• [PROBLEM] Return the data below exactly, but only from the line containing "high-performance \& engineering culture" through the line containing "Python, TypeScript, R", with both of those lines included.

• [DATA RECORDS]
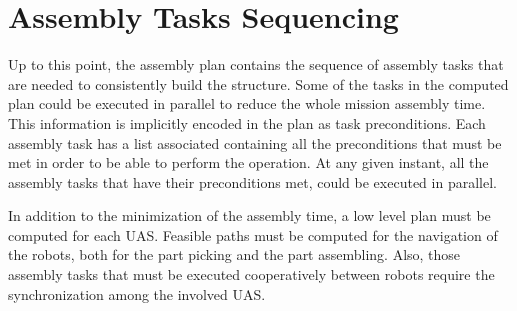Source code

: \documentclass[letterpaper, 12pt, conference]{ieeeconf}    %
\begin{document}
%

\section{Assembly Tasks Sequencing}
	\label{sec:ats}

Up to this point, the assembly plan contains the sequence of assembly tasks that are needed to consistently build the structure. Some of the tasks in the computed plan could be executed in parallel to reduce the whole mission assembly time. This information is implicitly encoded in the plan as task preconditions. Each assembly task has a list associated containing all the preconditions that must be met in order to be able to perform the operation. At any given instant, all the assembly tasks that have their preconditions met, could be executed in parallel. 


In addition to the minimization of the assembly time, a low level plan must be computed for each UAS. Feasible paths must be computed for the navigation of the robots, both for the part picking and the part assembling. Also, those assembly tasks that must be executed cooperatively between robots require the synchronization among the involved UAS.
\end{document}
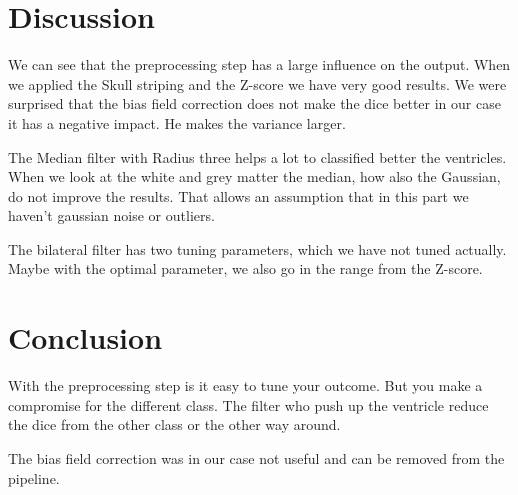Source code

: \documentclass[journal]{IEEEtran}
\begin{document}
\section{Discussion}

We can see that the preprocessing step has a large influence on the output. When we applied the Skull striping and the Z-score we have very good results.
We were surprised that the bias field correction does not make the dice better in our case it has a negative impact.
He makes the variance larger.

The Median filter with Radius three helps a lot to classified better the ventricles. When we look at the white and grey matter the median, how also the Gaussian, do not improve the results. That allows an assumption that in this part we haven't gaussian noise or outliers.

The bilateral filter has two tuning parameters, which we have not tuned actually. Maybe with the optimal parameter, we also go in the range from the Z-score.


\section{Conclusion}
With the preprocessing step is it easy to tune your outcome. But you make a compromise for the different class. The filter who push up the ventricle reduce the dice from the other class or the other way around. 

The bias field correction was in our case not useful and can be removed from the pipeline. 




%
\end{document}
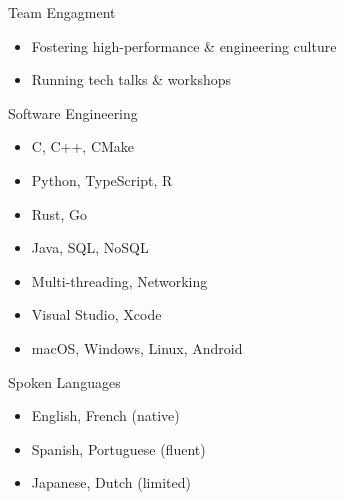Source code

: \documentclass[a4paper,10pt]{article}
\newcommand{\subskill}[1]{
  \vspace{0.8em}
  {\color{vlightblue} #1}
  \vspace{0.3em}
}
\begin{document}
{\begin{minipage}[t]{0.24\textwidth}
{\begin{minipage}[t][\textheight]{\dimexpr\textwidth-10pt}
        \subskill{Team Engagment}
        \begin{itemize}[leftmargin=1em, nosep]
            \item Fostering high-performance \& engineering culture
            \item Running tech talks \& workshops
        \end{itemize}
        \vspace{0.5em}

        \subskill{Software Engineering}
        \begin{itemize}[leftmargin=1em, nosep]
            \item C, C++, CMake
            \item Python, TypeScript, R
            \item Rust, Go
            \item Java, SQL, NoSQL
            \item Multi-threading, Networking
            \item Visual Studio, Xcode
            \item macOS, Windows, Linux, Android
        \end{itemize}
        \vspace{0.5em}

        \subskill{Spoken Languages}
        \begin{itemize}[leftmargin=1em, nosep]
            \item English, French (native)
            \item Spanish, Portuguese (fluent)
            \item Japanese, Dutch (limited)
        \end{itemize}


\end{minipage}}
\end{minipage}}
\end{document}
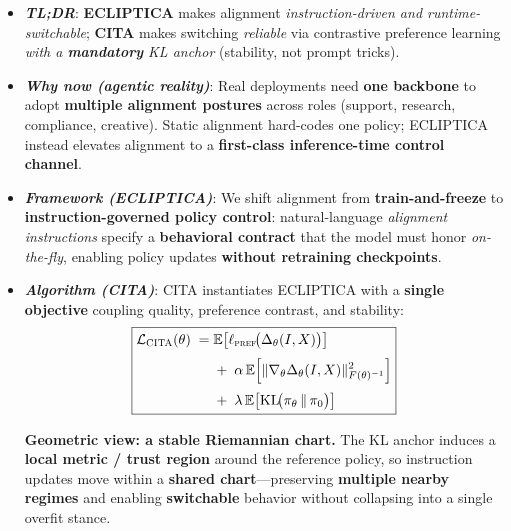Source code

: \documentclass{article}
\begin{document}
\begin{defin}
\scriptsize
\vspace{-2mm}
\begin{itemize}[left=-4pt,itemsep=0pt,topsep=0pt,parsep=0pt]

\item[\faBolt] \textbf{\textit{TL;DR}}:
\textbf{ECLIPTICA} makes alignment \emph{instruction-driven and runtime-switchable};
\textbf{CITA} makes switching \emph{reliable} via contrastive preference learning \emph{with a \textbf{mandatory} KL anchor} (stability, not prompt tricks).

\item[\faGlobeAmericas] \textbf{\textit{Why now (agentic reality)}}:
Real deployments need \textbf{one backbone} to adopt \textbf{multiple alignment postures} across roles (support, research, compliance, creative).
Static alignment hard-codes one policy; ECLIPTICA instead elevates alignment to a \textbf{first-class inference-time control channel}.

\item[\faCompass] \textbf{\textit{Framework (ECLIPTICA)}}:
We shift alignment from \textbf{train-and-freeze} to \textbf{instruction-governed policy control}:
natural-language \emph{alignment instructions} specify a \textbf{behavioral contract} that the model must honor \emph{on-the-fly}, enabling policy updates \textbf{without retraining checkpoints}.

\item[\faCogs] \textbf{\textit{Algorithm (CITA)}}:
CITA instantiates ECLIPTICA with a \textbf{single objective} coupling quality, preference contrast, and stability:
\vspace{-1em}
\[
\boxed{
\begin{aligned}
\mathcal{L}_{\textsc{CITA}}(\theta)
\;=\;&
\mathbb{E}\!\left[\ell_{\textsc{pref}}\!\big(\Delta_\theta(I,X)\big)\right]
\\[0.25em]
&+\;
\alpha\,\mathbb{E}\!\left[\|\nabla_\theta \Delta_\theta(I,X)\|_{F(\theta)^{-1}}^{2}\right]
\\[0.25em]
&+\;
\lambda\,\mathbb{E}\!\left[\mathrm{KL}\!\big(\pi_\theta \,\|\, \pi_0\big)\right]
\end{aligned}
}
\]
\vspace{-1.5em}

\textbf{Geometric view: a stable Riemannian chart.} The KL anchor induces a \textbf{local metric / trust region} around the reference policy, so instruction updates move within a \textbf{shared chart}—preserving \textbf{multiple nearby regimes} and enabling \textbf{switchable} behavior without collapsing into a single overfit stance.



\end{itemize}
\end{defin}
\end{document}
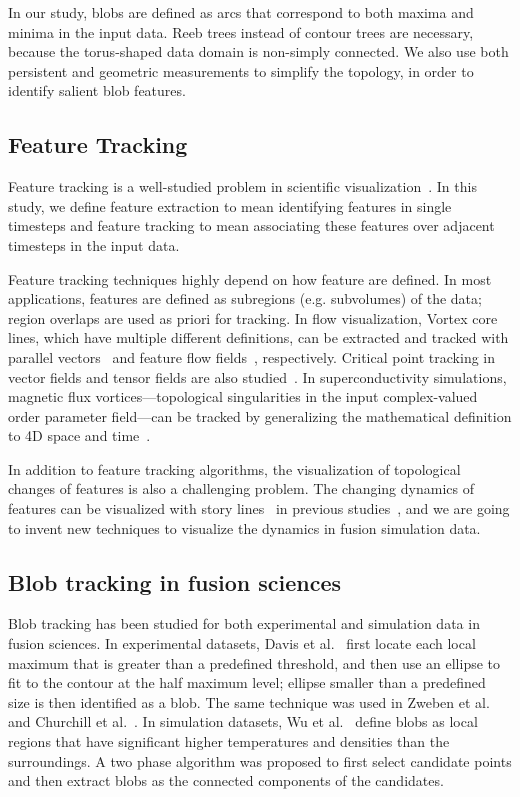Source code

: In our study, blobs are defined as arcs that correspond to both maxima and minima in the input data.  Reeb trees instead of contour trees are necessary, because the torus-shaped data domain is non-simply connected.  We also use both persistent and geometric measurements to simplify the topology, in order to identify salient blob features.  


\subsection{Feature Tracking}

Feature tracking is a well-studied problem in scientific visualization~\cite{PostVHLD2003}.  In this study, we define feature extraction to mean identifying features in single timesteps and feature tracking to mean associating these features over adjacent timesteps in the input data.  

Feature tracking techniques highly depend on how feature are defined.  In most applications, features are defined as subregions (e.g. subvolumes) of the data; region overlaps are used as priori for tracking.  In flow visualization, Vortex core lines, which have multiple different definitions, can be extracted and tracked with parallel vectors~\cite{PeikertR99} and feature flow fields~\cite{TheiselS03, WeinkaufTGP11}, respectively.  Critical point tracking in vector fields and tensor fields are also studied~\cite{GarthTS04, TricocheSH01, TricocheWSH02, ReininghausKWH12}.  In superconductivity simulations, magnetic flux vortices---topological singularities in the input complex-valued order parameter field---can be tracked by generalizing the mathematical definition to 4D space and time~\cite{GuoPPKG16, GuoPG17, PhillipsGPKG16, PhillipsPKG15}.  

In addition to feature tracking algorithms, the visualization of topological changes of features is also a challenging problem.  The changing dynamics of features can be visualized with story lines~\cite{TanahashiM12} in previous studies~\cite{GuoPPKG16}, and we are going to invent new techniques to visualize the dynamics in fusion simulation data.  


\subsection{Blob tracking in fusion sciences}

Blob tracking has been studied for both experimental and simulation data in fusion sciences.  In experimental datasets, Davis et al.~\cite{DavisKMRSZ14} first locate each local maximum that is greater than a predefined threshold, and then use an ellipse to fit to the contour at the half maximum level; ellipse smaller than a predefined size is then identified as a blob.  The same technique was used in Zweben et al.~\cite{Zweben15} and Churchill et al.~\cite{Churchill17}.  In simulation datasets, Wu et al.~\cite{WuWSCCSCK16} define blobs as local regions that have significant higher temperatures and densities than the surroundings.  A two phase algorithm was proposed to first select candidate points and then extract blobs as the connected components of the candidates.  

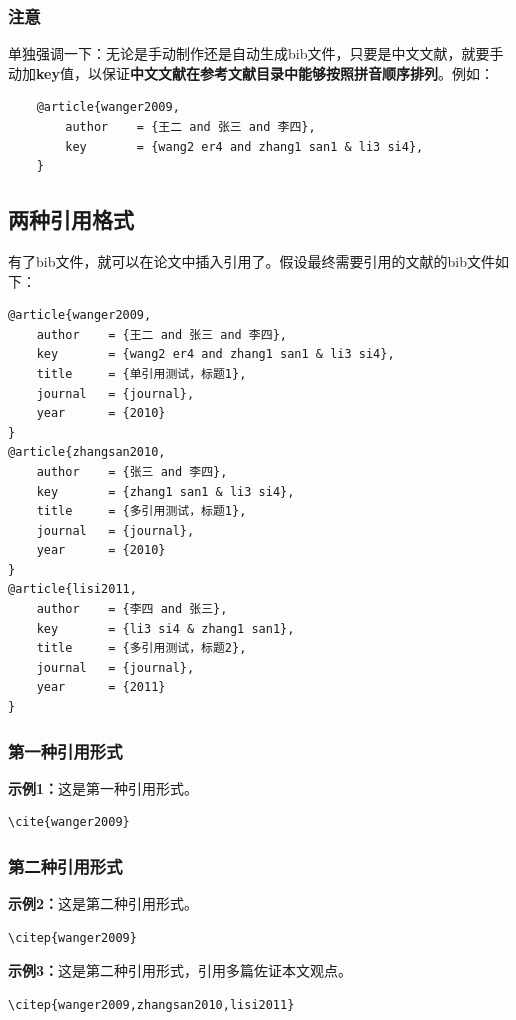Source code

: \subsubsection{注意}
单独强调一下：无论是手动制作还是自动生成bib文件，只要是中文文献，就要手动加\textbf{key}值，以保证\textbf{中文文献在参考文献目录中能够按照拼音顺序排列}。例如：
\begin{lstlisting}
	@article{wanger2009,
		author    = {王二 and 张三 and 李四},
		key       = {wang2 er4 and zhang1 san1 & li3 si4},
	}
\end{lstlisting}
\subsection{两种引用格式}
有了bib文件，就可以在论文中插入引用了。假设最终需要引用的文献的bib文件如下：
\begin{lstlisting}
@article{wanger2009,
	author    = {王二 and 张三 and 李四},
	key       = {wang2 er4 and zhang1 san1 & li3 si4},
	title     = {单引用测试，标题1},
	journal   = {journal},
	year      = {2010}	
}
@article{zhangsan2010,
	author    = {张三 and 李四},
	key       = {zhang1 san1 & li3 si4},
	title     = {多引用测试，标题1},
	journal   = {journal},
	year      = {2010}	
}
@article{lisi2011,
	author    = {李四 and 张三},
	key       = {li3 si4 & zhang1 san1},
	title     = {多引用测试，标题2},
	journal   = {journal},
	year      = {2011}	
}
\end{lstlisting}
\subsubsection{第一种引用形式}
\textbf{示例1：}\cite{wanger2009}这是第一种引用形式。
\begin{lstlisting}
\cite{wanger2009}
\end{lstlisting}

\subsubsection{第二种引用形式}
\textbf{示例2：}这是第二种引用形式\citep{wanger2009}。
\begin{lstlisting}
\citep{wanger2009}
\end{lstlisting}

\textbf{示例3：}这是第二种引用形式\citep{wanger2009,zhangsan2010,lisi2011}，引用多篇佐证本文观点。
\begin{lstlisting}
\citep{wanger2009,zhangsan2010,lisi2011}
\end{lstlisting}

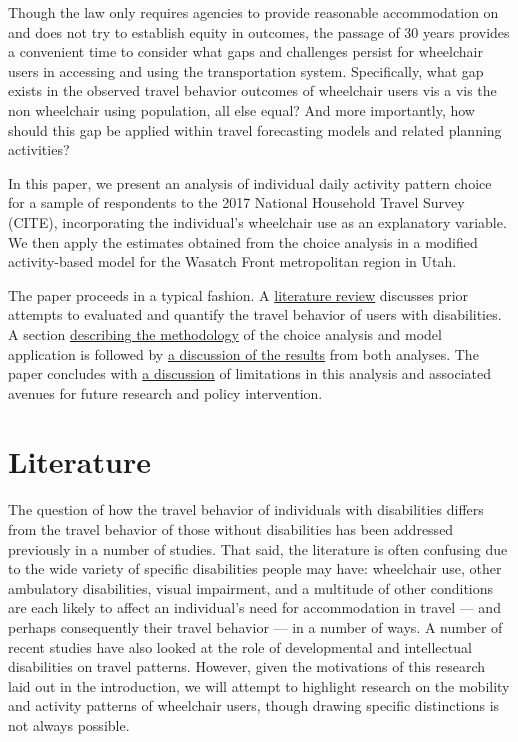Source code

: \documentclass[3p, authoryear, review]{elsarticle} %
\begin{document}
Though the law only requires agencies to provide reasonable accommodation on and
does not try to establish equity in outcomes, the passage of 30 years provides a
convenient time to consider what gaps and challenges persist for wheelchair
users in accessing and using the transportation system. Specifically, what gap
exists in the observed travel behavior outcomes of wheelchair users vis a vis
the non wheelchair using population, all else equal? And more importantly, how
should this gap be applied within travel forecasting models and related planning
activities?

In this paper, we present an analysis of individual daily activity pattern choice
for a sample of respondents to the 2017 National Household Travel Survey (CITE),
incorporating the individual's wheelchair use as an explanatory variable.
We then apply the estimates obtained from the choice analysis in a modified
activity-based model for the Wasatch Front metropolitan region in Utah.

The paper proceeds in a typical fashion. A \protect\hyperlink{literature}{literature review}
discusses prior attempts to evaluated and quantify the travel behavior of
users with disabilities. A section \protect\hyperlink{methodology}{describing the methodology}
of the choice analysis and model application is followed by \protect\hyperlink{results}{a discussion of the results}
from both analyses. The paper concludes with \protect\hyperlink{discussion}{a discussion}
of limitations in this analysis and associated avenues for future research and
policy intervention.

\hypertarget{sec-literature}{%
\section{Literature}\label{sec-literature}}

The question of how the travel behavior of individuals with disabilities differs
from the travel behavior of those without disabilities has been addressed
previously in a number of studies. That said, the literature is often confusing
due to the wide variety of specific disabilities people may have: wheelchair use,
other ambulatory disabilities, visual impairment, and a multitude of other
conditions are each likely to affect an individual's need for accommodation in
travel --- and perhaps consequently their travel behavior --- in a number of ways.
A number of recent studies have also looked at the role of developmental \citet{Wasfi2007}
and intellectual \citet{Feeley2019} disabilities on travel patterns. However,
given the motivations of this research laid out in the introduction, we will attempt to highlight
research on the mobility and activity patterns of wheelchair users, though
drawing specific distinctions is not always possible.
\end{document}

• [ANSWER SECTION]
            \item Fostering high-performance \& engineering culture
            \item Running tech talks \& workshops
        \end{itemize}
        \vspace{0.5em}

        \subskill{Software Engineering}
        \begin{itemize}[leftmargin=1em, nosep]
            \item C, C++, CMake
            \item Python, TypeScript, R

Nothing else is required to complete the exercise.